I had to make a decision at some point about whether we would accept this money or not accept this money. It comes from bad sources with restrictions on it, and I decided to, in consultation with the department, and the dean’s office, and various other things because part of it is that I think money really can be laundered and cleaned up in that process. The money comes from that, and it can be used for other things, and we still have the right of which students we give it to, and how we select them, and what kind of research they might be doing. We also need to support more students, and the only way to support more students is if we get more money from outside. It’s the only way we can do it, and so I decided we got to do this, and we’re going to live with the terms of the agreements somehow. You make those tradeoffs all the time.

I did my own project, the People’s Geography Project stuff, with money from the MacArthur Foundation. MacArthur made his money as a business executive mostly in insurance and various other things, but basically the same way as any capitalist money is made, and that’s through exploitation. And yet, it was supporting me trying to do radical stuff. That’s part of how it works and you use it I think.
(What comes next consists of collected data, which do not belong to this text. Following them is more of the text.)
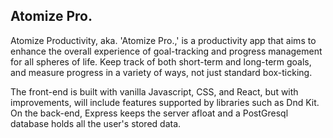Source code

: ## Atomize Pro. 

 Atomize Productivity, aka. 'Atomize Pro.,' is a productivity app that aims to enhance the overall experience of goal-tracking and progress management for all spheres of life. Keep track of both short-term and long-term goals, and measure progress in a variety of ways, not just standard box-ticking.
 
 The front-end is built with vanilla Javascript, CSS, and React, but with improvements, will include features supported by libraries such as Dnd Kit. On the back-end, Express keeps the server afloat and a PostGresql database holds all the user's stored data.
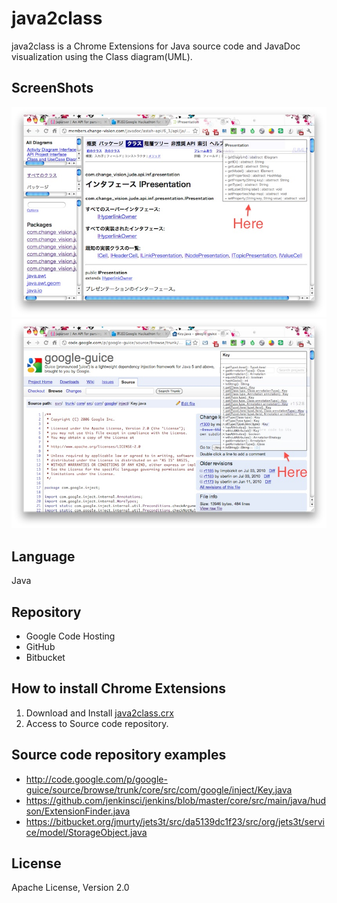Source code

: # java2class
java2class is a Chrome Extensions for Java source code and JavaDoc visualization using the Class diagram(UML).

## ScreenShots
![JavaDoc](img/javadoc2class.jpg)
![Java source](img/java2class.jpg)

## Language
Java

## Repository
 * Google Code Hosting
 * GitHub
 * Bitbucket

## How to install Chrome Extensions
 1. Download and Install [java2class.crx](java2class.crx) 
 1. Access to Source code repository.

## Source code repository examples
 * <http://code.google.com/p/google-guice/source/browse/trunk/core/src/com/google/inject/Key.java>
 * <https://github.com/jenkinsci/jenkins/blob/master/core/src/main/java/hudson/ExtensionFinder.java>
 * <https://bitbucket.org/jmurty/jets3t/src/da5139dc1f23/src/org/jets3t/service/model/StorageObject.java>

## License
Apache License, Version 2.0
So there are those kinds of things. You negotiate these. You take a step forward, a couple back, some to the side, and figure out what to do with it, where you can open things up, make some change, and hopefully excite students to think politically, and counteract the power of the business schools because they do all this unabashedly. They can indoctrinate people. We can too.

A lot of your work has dealt with the homelessness, and yesterday you mentioned the “annihilation of the homeless in America.” I remember reading something Bertell Ollman wrote where he compares a liberal’s reaction to homelessness with that a Marxist. He says that when a liberal walks down the street and sees a homeless person, he says, “the system isn’t working.” But when a Marxist walks down the street and sees a homeless person, he says, “the system is working.” What orientation have you taken in your research on homelessness?

I got interested in homelessness from living in San Diego in the 1980s when street homelessness just explodes. And then I came to Penn State for my Masters degree. I actually studied one hundred years of homelessness in Johnstown, Pennsylvania, an old steel town where the mills were shut down in 1983. They went from 12,000 steel workers in 1978 to 2,000 by 1985. It was devastating.. abandoned housing everywhere and people living on the street. And then Johnstown is famous for a whole series of floods, the biggest one in 1889 that left most of the city homeless. When there were strikes, when it was very much a company town in the 1910s and 1920s, people would be kicked out of their houses because they were company houses, so they were living on the street and in tent cities. So there are these very different manifestations of homelessness. I tried to study that and the geographies of control that were part of it.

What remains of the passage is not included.